Computer fundamentals — match each term in List I with the correct description in List II. List I A. CLP (Control/Logic microcode package) B. SHELL C. DSDD D. Megahertz (MHz) List II 1. Measure of microprocessor clock speed 2. Double-sided, double-density (floppy disk format) 3. Allows you to specify a file/program as the command processor 4. Microcode stored in ROM

Difficulty: Easy

Correct Answer: A-4, B-3, C-2, D-1

Explanation:


Introduction / Context:
This question reviews mixed computer terminology across operating systems, storage media, and processor metrics. Correctly recognizing each term helps avoid confusion between hardware-level microcode concepts, OS command interfaces, legacy disk formats, and performance units.


Given Data / Assumptions:

  • CLP is taken here to denote a control/microcode package held in ROM at a low level of the CPU's control unit.
  • SHELL denotes a command interpreter (e.g., bash, cmd.exe) that can be replaced or configured by specifying a file.
  • DSDD stands for double-sided, double-density in floppy-disk technology.
  • Megahertz (MHz) measures clock frequency.


Concept / Approach:

Map each term to its natural domain: micro-architecture (CLP → microcode in ROM), OS command interface (SHELL → command processor), removable magnetic media (DSDD → disk capacity/format), and performance metric (MHz → clock rate).


Step-by-Step Solution:

A (CLP) → microcode stored in ROM → 4.B (SHELL) → file/program acts as command processor → 3.C (DSDD) → double-sided double-density → 2.D (Megahertz) → clock speed measure → 1.

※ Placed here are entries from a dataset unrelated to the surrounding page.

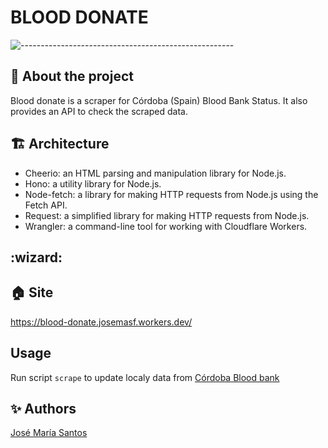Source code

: # BLOOD DONATE

![-----------------------------------------------------](https://raw.githubusercontent.com/andreasbm/readme/master/assets/lines/rainbow.png)

## :pencil: About the project

Blood donate is a scraper for Córdoba (Spain) Blood Bank Status. It also provides an API to check the scraped data.

## :building_construction: Architecture

- Cheerio: an HTML parsing and manipulation library for Node.js.
- Hono: a utility library for Node.js.
- Node-fetch: a library for making HTTP requests from Node.js using the Fetch API.
- Request: a simplified library for making HTTP requests from Node.js.
- Wrangler: a command-line tool for working with Cloudflare Workers.

## :wizard:

## :house: Site

https://blood-donate.josemasf.workers.dev/

## Usage

Run script `scrape` to update localy data from [Córdoba Blood bank](http://www.donantescordoba.org)

## :sparkles: Authors

[José María Santos](https://josemariasantos.com/)

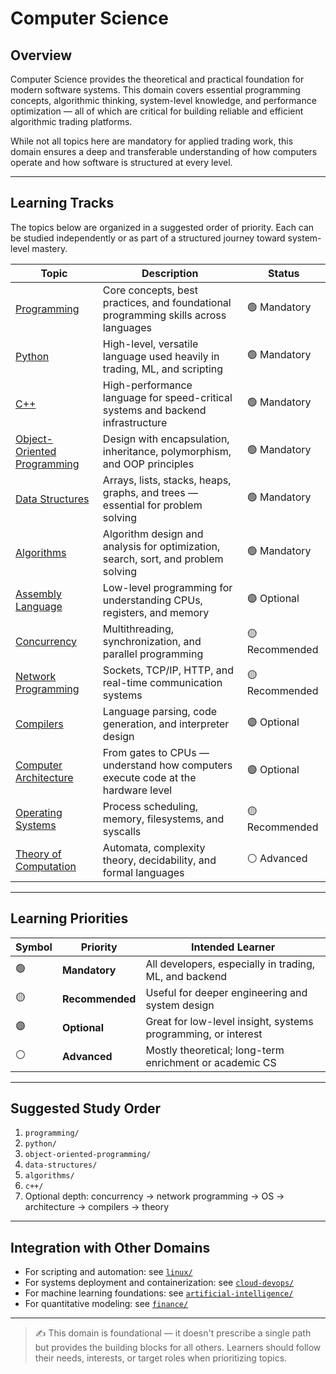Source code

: # Computer Science

## Overview

Computer Science provides the theoretical and practical foundation for modern software systems. This domain covers essential programming concepts, algorithmic thinking, system-level knowledge, and performance optimization — all of which are critical for building reliable and efficient algorithmic trading platforms.

While not all topics here are mandatory for applied trading work, this domain ensures a deep and transferable understanding of how computers operate and how software is structured at every level.

---

## Learning Tracks

The topics below are organized in a suggested order of priority. Each can be studied independently or as part of a structured journey toward system-level mastery.

| Topic | Description | Status |
|-------|-------------|--------|
| [Programming](./programming/) | Core concepts, best practices, and foundational programming skills across languages | 🟢 Mandatory |
| [Python](./python/) | High-level, versatile language used heavily in trading, ML, and scripting | 🟢 Mandatory |
| [C++](./c++) | High-performance language for speed-critical systems and backend infrastructure | 🟢 Mandatory |
| [Object-Oriented Programming](./object-oriented-programming/) | Design with encapsulation, inheritance, polymorphism, and OOP principles | 🟢 Mandatory |
| [Data Structures](./data-structures/) | Arrays, lists, stacks, heaps, graphs, and trees — essential for problem solving | 🟢 Mandatory |
| [Algorithms](./algorithms/) | Algorithm design and analysis for optimization, search, sort, and problem solving | 🟢 Mandatory |
| [Assembly Language](./assembly-language/) | Low-level programming for understanding CPUs, registers, and memory | 🟣 Optional |
| [Concurrency](./concurrency/) | Multithreading, synchronization, and parallel programming | 🟡 Recommended |
| [Network Programming](./network-programming/) | Sockets, TCP/IP, HTTP, and real-time communication systems | 🟡 Recommended |
| [Compilers](./compilers/) | Language parsing, code generation, and interpreter design | 🟣 Optional |
| [Computer Architecture](./computer-architecture/) | From gates to CPUs — understand how computers execute code at the hardware level | 🟣 Optional |
| [Operating Systems](./operating-systems/) | Process scheduling, memory, filesystems, and syscalls | 🟡 Recommended |
| [Theory of Computation](./theory-of-computation/) | Automata, complexity theory, decidability, and formal languages | ⚪ Advanced |

---

## Learning Priorities

| Symbol | Priority | Intended Learner |
|--------|----------|------------------|
| 🟢 | **Mandatory** | All developers, especially in trading, ML, and backend |
| 🟡 | **Recommended** | Useful for deeper engineering and system design |
| 🟣 | **Optional** | Great for low-level insight, systems programming, or interest |
| ⚪ | **Advanced** | Mostly theoretical; long-term enrichment or academic CS |

---

## Suggested Study Order

1. `programming/`
2. `python/`
3. `object-oriented-programming/`
4. `data-structures/`
5. `algorithms/`
6. `c++/`
7. Optional depth: concurrency → network programming → OS → architecture → compilers → theory

---

## Integration with Other Domains

- For scripting and automation: see [`linux/`](../general-skills/linux/)
- For systems deployment and containerization: see [`cloud-devops/`](../cloud-devops/)
- For machine learning foundations: see [`artificial-intelligence/`](../artificial-intelligence/)
- For quantitative modeling: see [`finance/`](../finance/)

---

> ✍️ This domain is foundational — it doesn't prescribe a single path but provides the building blocks for all others. Learners should follow their needs, interests, or target roles when prioritizing topics.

Verification / Alternative check:

CPU design texts describe stored-program control via microcode ROMs; OS documentation explains configuring a shell; legacy PC references list DSDD floppy specs; MHz is universally used for clock rates and radio frequencies.


Why Other Options Are Wrong:

  • Swapping MHz with storage terms conflates time-rate with capacity format.
  • SHELL ≠ microcode; one is software at user/system level, the other is hardware-level control.
  • CLP is not a disk descriptor and DSDD is not a command interpreter.


Common Pitfalls:

Confusing DSDD (density, sides) with high-density (HD) formats; mixing up shell customization with scripting languages; and interpreting MHz as throughput instead of frequency.